Exercise directions
Across the entries below, how many lines include the word "siano"? Reply with only the number.

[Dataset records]

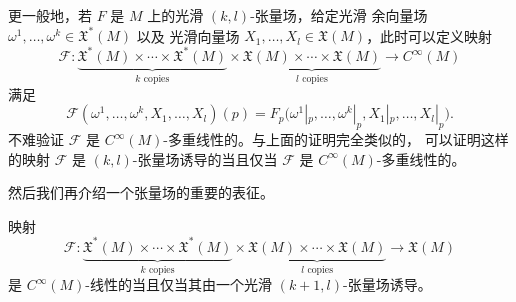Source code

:更一般地，若 $F$ 是 $M$ 上的光滑 $(k,l)$-张量场，给定光滑
余向量场 $\omega^1,\dots,\omega^k\in \mathfrak{X}^*(M)$ 以及
光滑向量场 $X_1,\dots,X_l\in \mathfrak{X}(M)$，此时可以定义映射
\[
  \mathcal{F}:\underbrace{\mathfrak{X}^*(M)\times\cdots\times \mathfrak{X}^*(M)}
  _{\text{$k$ copies}}\times \underbrace{\mathfrak{X}(M)\times\cdots\times \mathfrak{X}(M)}
  _{\text{$l$ copies}}\to C^\infty(M)
\]
满足
\[
  \mathcal{F}(\omega^1,\dots,\omega^k,X_1,\dots,X_l)(p)
  =F_p\bigl(\omega^1|_p,\dots,\omega^k|_p,X_1|_p,\dots,X_l|_p\bigr)  .
\]
不难验证 $\mathcal{F}$ 是 $C^\infty(M)$-多重线性的。与上面的证明完全类似的，
可以证明这样的映射 $\mathcal{F}$ 是 $(k,l)$-张量场诱导的当且仅当
$\mathcal{F}$ 是 $C^\infty(M)$-多重线性的。

然后我们再介绍一个张量场的重要的表征。

\begin{lemma}
  映射
  \[
    \mathcal{F}:\underbrace{\mathfrak{X}^*(M)\times\cdots\times \mathfrak{X}^*(M)}
    _{\text{$k$ copies}}\times \underbrace{\mathfrak{X}(M)\times\cdots\times \mathfrak{X}(M)}
    _{\text{$l$ copies}}\to \mathfrak{X}(M)
  \]
  是 $C^\infty(M)$-线性的当且仅当其由一个光滑 $(k+1,l)$-张量场诱导。
\end{lemma}
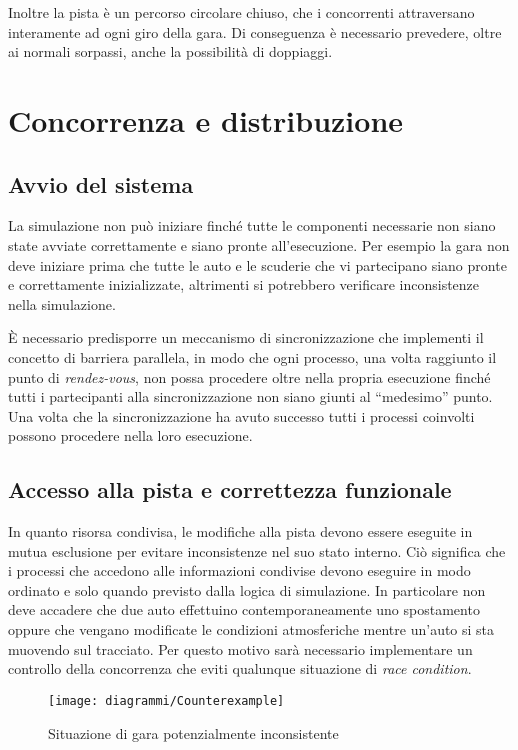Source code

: Inoltre la pista è un percorso circolare chiuso, che i concorrenti attraversano interamente ad ogni giro della gara. Di conseguenza è necessario prevedere, oltre ai normali sorpassi, anche la possibilità di doppiaggi.

\section{Concorrenza e distribuzione}
\subsection*{Avvio del sistema}
La simulazione non può iniziare finché tutte le componenti necessarie non siano state avviate correttamente e siano pronte all'esecuzione. Per esempio la gara non deve iniziare prima che tutte le auto e le scuderie che vi partecipano siano pronte e correttamente inizializzate, altrimenti si potrebbero verificare inconsistenze nella simulazione.

\`E necessario predisporre un meccanismo di sincronizzazione che implementi il concetto di barriera parallela, in modo che ogni processo, una volta raggiunto il punto di \textsl{rendez-vous}, non possa procedere oltre nella propria esecuzione finché tutti i partecipanti alla sincronizzazione non siano giunti al ``medesimo'' punto. Una volta che la sincronizzazione ha avuto successo tutti i processi coinvolti possono procedere nella loro esecuzione.

\subsection*{Accesso alla pista e correttezza funzionale}
\label{sec:motivazioneSched}
In quanto risorsa condivisa, le modifiche alla pista devono essere eseguite in mutua esclusione per evitare inconsistenze nel suo stato interno. Ciò significa che i processi che accedono alle informazioni condivise devono eseguire in modo ordinato e solo quando previsto dalla logica di simulazione. In particolare non deve accadere che due auto effettuino contemporaneamente uno spostamento oppure che vengano modificate le condizioni atmosferiche mentre un'auto si sta muovendo sul tracciato. Per questo motivo sarà necessario implementare un controllo della concorrenza che eviti qualunque situazione di \textit{race condition}.

\begin{figure}
\begin{center}
\texttt{[image: diagrammi/Counterexample]}
\caption{Situazione di gara potenzialmente inconsistente}
\label{fig:counterexample}
\end{center}
\end{figure}

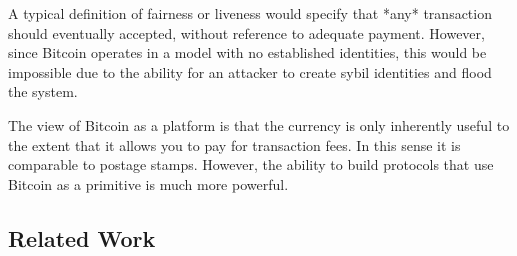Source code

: A typical definition of fairness or liveness would specify that *any* transaction should eventually accepted, without reference to adequate payment. However, since Bitcoin operates in a model with no established identities, this would be impossible due to the ability for an attacker to create sybil identities and flood the system.

The view of Bitcoin as a platform is that the currency is only inherently useful to the extent that it allows you to pay for transaction fees. In this sense it is comparable to postage stamps. However, the ability to build protocols that use Bitcoin as a primitive is much more powerful.

\subsection{Related Work}
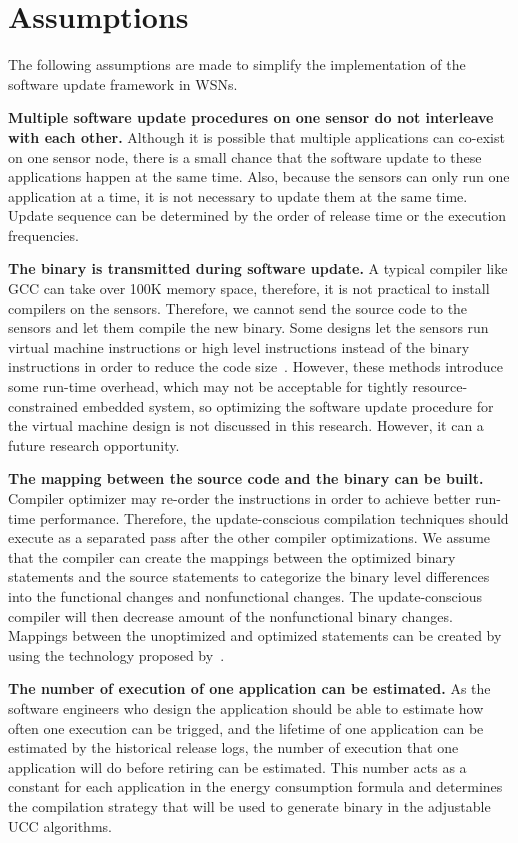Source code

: \section{Assumptions}
The following assumptions are made to simplify the implementation of the software update framework in WSNs.

\textbf{Multiple software update procedures on one sensor do not interleave with each other.}
Although it is possible that multiple applications can co-exist on one sensor node, there is a small chance that the software update to these applications happen at the same time.
Also, because the sensors can only run one application at a time, it is not necessary to update them at the same time.
Update sequence can be determined by the order of release time or the execution frequencies.

\textbf{The binary is transmitted during software update.}
A typical compiler like GCC can take over 100K memory space, therefore, it is not practical to install compilers on the sensors.
Therefore, we cannot send the source code to the sensors and let them compile the new binary.
Some designs let the sensors run virtual machine instructions or high level instructions instead of the binary instructions in order to reduce the code size~\cite{mate,related:dynamic1, related:dynamic2}. However, these methods introduce some run-time overhead, which may not be acceptable for tightly resource-constrained embedded system, so optimizing the software update procedure for the virtual machine design is not discussed in this research. However, it can a future research opportunity.

\textbf{The mapping between the source code and the binary can be built.} Compiler optimizer may re-order the instructions in order to achieve better run-time performance. Therefore, the update-conscious compilation techniques should execute as a separated pass after the other compiler optimizations. 
We assume that the compiler can create the mappings between the optimized binary statements and the source statements to categorize the binary level differences into the functional changes and nonfunctional changes.
The update-conscious compiler will then decrease amount of the nonfunctional binary changes.
Mappings between the unoptimized and optimized statements can be created by using the technology proposed by~\cite{mapping}.


\textbf{The number of execution of one application can be estimated.}
As the software engineers who design the application should be able to estimate how often one execution can be trigged, and the lifetime of one application can be estimated by the historical release logs, the number of execution that one application will do before retiring can be estimated. This number acts as a constant for each application in the energy consumption formula and determines the compilation strategy that will be used to generate binary in the adjustable UCC algorithms.

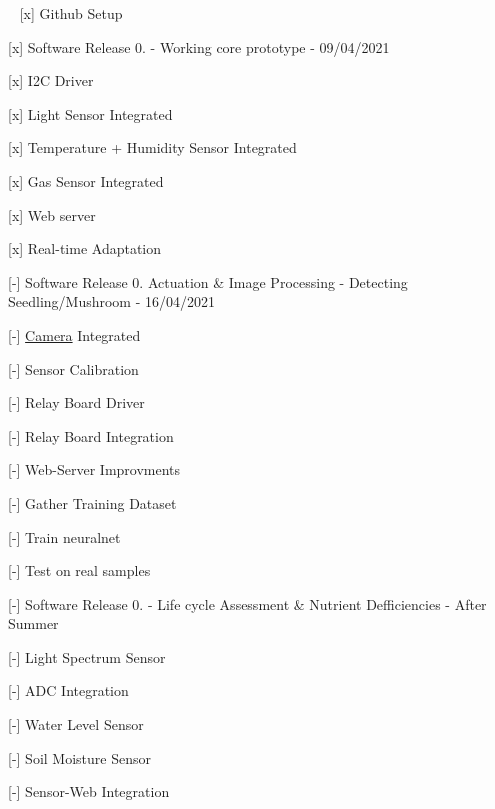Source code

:~\newline
 \mbox{[}x\mbox{]} Github Setup

\mbox{[}x\mbox{]} Software Release 0. -\/ Working core prototype -\/ 09/04/2021
\begin{DoxyItemize}
\item \mbox{[}x\mbox{]} I2C Driver
\item \mbox{[}x\mbox{]} Light Sensor Integrated
\item \mbox{[}x\mbox{]} Temperature + Humidity Sensor Integrated
\item \mbox{[}x\mbox{]} Gas Sensor Integrated
\item \mbox{[}x\mbox{]} Web server
\item \mbox{[}x\mbox{]} Real-\/time Adaptation
\end{DoxyItemize}

\mbox{[}-\/\mbox{]} Software Release 0. Actuation \& Image Processing -\/ Detecting Seedling/\+Mushroom -\/ 16/04/2021
\begin{DoxyItemize}
\item \mbox{[}-\/\mbox{]} \hyperlink{classCamera}{Camera} Integrated
\item \mbox{[}-\/\mbox{]} Sensor Calibration
\item \mbox{[}-\/\mbox{]} Relay Board Driver
\item \mbox{[}-\/\mbox{]} Relay Board Integration
\item \mbox{[}-\/\mbox{]} Web-\/\+Server Improvments
\item \mbox{[}-\/\mbox{]} Gather Training Dataset
\item \mbox{[}-\/\mbox{]} Train neuralnet
\item \mbox{[}-\/\mbox{]} Test on real samples
\end{DoxyItemize}

\mbox{[}-\/\mbox{]} Software Release 0. -\/ Life cycle Assessment \& Nutrient Defficiencies -\/ After Summer
\begin{DoxyItemize}
\item \mbox{[}-\/\mbox{]} Light Spectrum Sensor
\item \mbox{[}-\/\mbox{]} A\+DC Integration
\item \mbox{[}-\/\mbox{]} Water Level Sensor
\item \mbox{[}-\/\mbox{]} Soil Moisture Sensor
\item \mbox{[}-\/\mbox{]} Sensor-\/\+Web Integration ~\newline
 
\end{DoxyItemize}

Exercise answer
2